Dabei sprechen die Worte des UN-Generalsekretärs für sich:
Ich befürchte, die Welt schlafwandelt nicht in einen größeren Krieg hinein – ich befürchte, sie tut dies mit weit geöffneten Augen.
António Guterres, UN-Generalsekretär, Februar 2023
Die Lesart der Nato spitzt sich dagegen in der Darstellung zu, dass eben Russland – anders als vorgeblich Nato-Staaten – "immer und immer wieder zu denselben Schandtaten ansetzt", wie es SPD-Generalsekretär Kevin Kühnert zusammenfasst.
"Immer und immer wieder" sollte eigentlich heißen, dass es erlaubt ist, in diesem Zusammenhang auch andere Kriege als den aktuellen in der Ukraine zu thematisieren. Die Kriege in Vietnam, im Irak, auf dem Balkan, in Afghanistan, in Libyen und im Jemen werden aber mit diesem Nato-Narrativ aus der politischen und medialen Wahrnehmung gelöscht – sonst ließe sich das Schwarz-Weiß-Bild vom Nordatlantikpakt als blitzsauberer Gegenspieler Russlands nicht aufrechterhalten.
Wer sich der Nato-Politik und -Propaganda widersetzt, ist noch lange kein Unterstützer der russischen Invasion in die Ukraine.
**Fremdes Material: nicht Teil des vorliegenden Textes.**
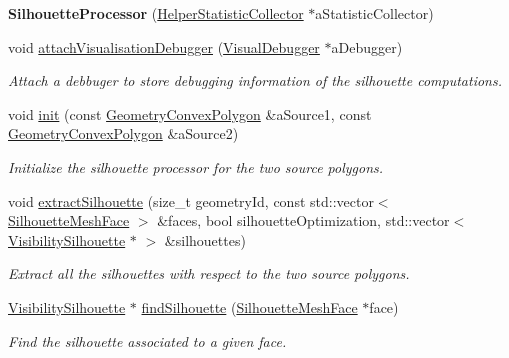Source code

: \begin{DoxyCompactItemize}
\item 
\mbox{\label{classvisilib_1_1_silhouette_processor_a860d9b677347b969cb305265e94c7bf8}} 
{\bfseries Silhouette\+Processor} (\mbox{\hyperlink{classvisilib_1_1_helper_statistic_collector}{Helper\+Statistic\+Collector}} $\ast$a\+Statistic\+Collector)
\item 
\mbox{\label{classvisilib_1_1_silhouette_processor_a9b38305bfb50372badb231710dbd8c41}} 
void \mbox{\hyperlink{classvisilib_1_1_silhouette_processor_a9b38305bfb50372badb231710dbd8c41}{attach\+Visualisation\+Debugger}} (\mbox{\hyperlink{classvisilib_1_1_visual_debugger}{Visual\+Debugger}} $\ast$a\+Debugger)
\begin{DoxyCompactList}\small\item\em Attach a debbuger to store debugging information of the silhouette computations. \end{DoxyCompactList}\item 
\mbox{\label{classvisilib_1_1_silhouette_processor_a8225d6744e57ae62d2f649e50fd4b0a2}} 
void \mbox{\hyperlink{classvisilib_1_1_silhouette_processor_a8225d6744e57ae62d2f649e50fd4b0a2}{init}} (const \mbox{\hyperlink{classvisilib_1_1_geometry_convex_polygon}{Geometry\+Convex\+Polygon}} \&a\+Source1, const \mbox{\hyperlink{classvisilib_1_1_geometry_convex_polygon}{Geometry\+Convex\+Polygon}} \&a\+Source2)
\begin{DoxyCompactList}\small\item\em Initialize the silhouette processor for the two source polygons. \end{DoxyCompactList}\item 
void \mbox{\hyperlink{classvisilib_1_1_silhouette_processor_aecbc9e229dac1bb760f03d889aebd80a}{extract\+Silhouette}} (size\+\_\+t geometry\+Id, const std\+::vector$<$ \mbox{\hyperlink{classvisilib_1_1_silhouette_mesh_face}{Silhouette\+Mesh\+Face}} $>$ \&faces, bool silhouette\+Optimization, std\+::vector$<$ \mbox{\hyperlink{classvisilib_1_1_visibility_silhouette}{Visibility\+Silhouette}} $\ast$ $>$ \&silhouettes)
\begin{DoxyCompactList}\small\item\em Extract all the silhouettes with respect to the two source polygons. \end{DoxyCompactList}\item 
\mbox{\hyperlink{classvisilib_1_1_visibility_silhouette}{Visibility\+Silhouette}} $\ast$ \mbox{\hyperlink{classvisilib_1_1_silhouette_processor_abe945efce3df48005a6927940d16773a}{find\+Silhouette}} (\mbox{\hyperlink{classvisilib_1_1_silhouette_mesh_face}{Silhouette\+Mesh\+Face}} $\ast$face)
\begin{DoxyCompactList}\small\item\em Find the silhouette associated to a given face. \end{DoxyCompactList}\end{DoxyCompactItemize}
Neben dem menschlichen Leid, das der Moskauer Kriegskurs im Nachbarland verursacht, steigert er die Gefahr einer nuklearen Bedrohung der Zivilisation Europas. Letzteres tut allerdings auch die Lieferung schwerer Waffen aus Nato-Staaten in die Ukraine – ein Land, das seinen Strom zu rund 60 Prozent in Atomkraftwerken produziert.
Immer mehr Waffen
Die Gefahrendynamik zeigt sich in im Rhythmus der öffentlichen Kommunikation über Waffen und in der Folge deren Lieferung an die ukrainische Armee:
Als es vor Monaten um Schützenpanzer vom Typ Marder für die Stärkung der Armee der Ukraine ging, hieß es von Seiten der Ampel-Regierung im Einklang mit den meisten Medien, es müsse alles getan werden, um eine Kriegsbeteiligung Deutschlands zu vermeiden.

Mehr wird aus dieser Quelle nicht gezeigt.